▸ **Exercise description**:
Wherever the word "done" appears in a line of the data, that line should be copied.

▸ **Entries provided**:
━━━━━━━━━━━━━━━━━━━━

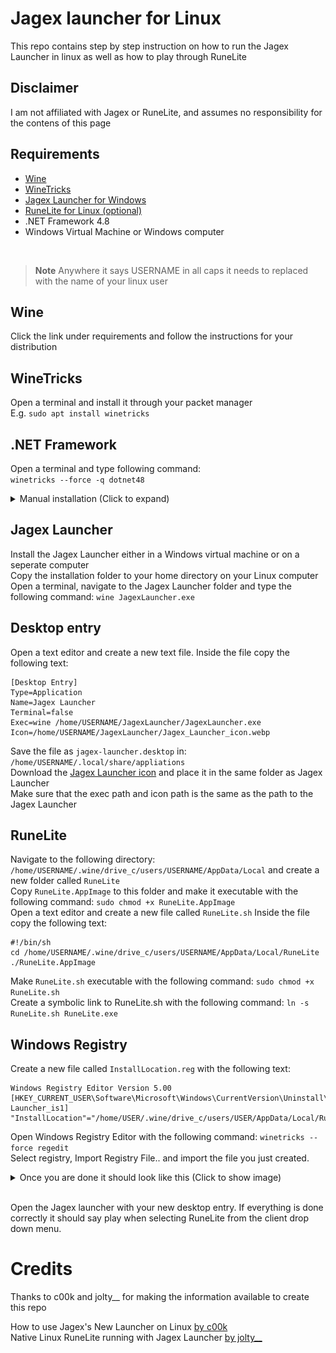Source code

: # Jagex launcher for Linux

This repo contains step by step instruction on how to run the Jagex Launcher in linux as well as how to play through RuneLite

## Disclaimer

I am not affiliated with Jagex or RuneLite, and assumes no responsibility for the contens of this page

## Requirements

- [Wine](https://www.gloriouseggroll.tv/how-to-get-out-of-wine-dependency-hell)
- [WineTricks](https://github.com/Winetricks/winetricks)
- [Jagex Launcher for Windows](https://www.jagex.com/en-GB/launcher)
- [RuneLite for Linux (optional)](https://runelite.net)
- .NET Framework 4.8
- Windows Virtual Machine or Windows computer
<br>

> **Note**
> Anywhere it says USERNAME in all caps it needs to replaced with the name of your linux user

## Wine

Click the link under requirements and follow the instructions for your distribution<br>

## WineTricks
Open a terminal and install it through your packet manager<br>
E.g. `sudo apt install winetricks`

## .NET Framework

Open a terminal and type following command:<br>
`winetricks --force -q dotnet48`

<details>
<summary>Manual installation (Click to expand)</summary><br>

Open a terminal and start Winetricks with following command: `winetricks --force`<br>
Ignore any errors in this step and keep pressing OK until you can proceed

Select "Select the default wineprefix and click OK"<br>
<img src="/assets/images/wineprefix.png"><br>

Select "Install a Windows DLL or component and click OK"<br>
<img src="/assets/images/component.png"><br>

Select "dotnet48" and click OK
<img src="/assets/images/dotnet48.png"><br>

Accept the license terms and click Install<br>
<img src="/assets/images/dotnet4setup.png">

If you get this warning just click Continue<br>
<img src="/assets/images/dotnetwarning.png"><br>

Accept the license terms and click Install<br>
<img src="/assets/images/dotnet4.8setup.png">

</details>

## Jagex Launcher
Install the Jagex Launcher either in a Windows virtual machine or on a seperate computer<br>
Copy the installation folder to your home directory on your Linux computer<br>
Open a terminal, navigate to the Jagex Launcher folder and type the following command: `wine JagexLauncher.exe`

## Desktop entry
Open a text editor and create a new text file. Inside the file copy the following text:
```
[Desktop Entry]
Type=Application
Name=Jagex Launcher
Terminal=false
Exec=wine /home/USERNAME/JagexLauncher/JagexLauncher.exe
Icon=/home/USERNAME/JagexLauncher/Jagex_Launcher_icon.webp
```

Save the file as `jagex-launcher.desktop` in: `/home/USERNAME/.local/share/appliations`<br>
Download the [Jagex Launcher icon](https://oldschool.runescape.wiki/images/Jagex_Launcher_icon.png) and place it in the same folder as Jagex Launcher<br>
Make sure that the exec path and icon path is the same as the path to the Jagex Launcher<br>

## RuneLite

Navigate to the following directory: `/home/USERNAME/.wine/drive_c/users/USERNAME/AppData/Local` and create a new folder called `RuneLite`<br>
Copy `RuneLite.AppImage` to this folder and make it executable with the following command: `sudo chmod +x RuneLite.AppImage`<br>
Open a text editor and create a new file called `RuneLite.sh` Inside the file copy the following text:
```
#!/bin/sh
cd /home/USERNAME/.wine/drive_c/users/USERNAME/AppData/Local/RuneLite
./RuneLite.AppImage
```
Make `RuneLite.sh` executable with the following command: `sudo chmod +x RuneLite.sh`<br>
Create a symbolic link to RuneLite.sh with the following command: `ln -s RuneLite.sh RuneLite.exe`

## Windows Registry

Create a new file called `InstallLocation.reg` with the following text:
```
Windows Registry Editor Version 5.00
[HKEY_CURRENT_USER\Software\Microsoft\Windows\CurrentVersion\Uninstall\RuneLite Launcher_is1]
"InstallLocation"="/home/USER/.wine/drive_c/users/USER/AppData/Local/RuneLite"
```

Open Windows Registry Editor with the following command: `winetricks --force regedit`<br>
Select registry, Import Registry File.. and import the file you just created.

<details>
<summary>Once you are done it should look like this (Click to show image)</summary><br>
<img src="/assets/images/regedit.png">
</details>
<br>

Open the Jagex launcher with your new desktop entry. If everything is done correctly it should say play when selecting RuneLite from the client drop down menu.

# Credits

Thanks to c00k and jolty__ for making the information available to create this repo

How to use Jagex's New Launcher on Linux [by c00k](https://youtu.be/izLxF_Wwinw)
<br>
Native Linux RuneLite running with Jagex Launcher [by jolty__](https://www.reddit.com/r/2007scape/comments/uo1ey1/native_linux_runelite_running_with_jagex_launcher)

━━━━━━━━━━━━━━━━━━━━

▸ **Exercise solution**:
<summary>Once you are done it should look like this (Click to show image)</summary><br>
Open the Jagex launcher with your new desktop entry. If everything is done correctly it should say play when selecting RuneLite from the client drop down menu.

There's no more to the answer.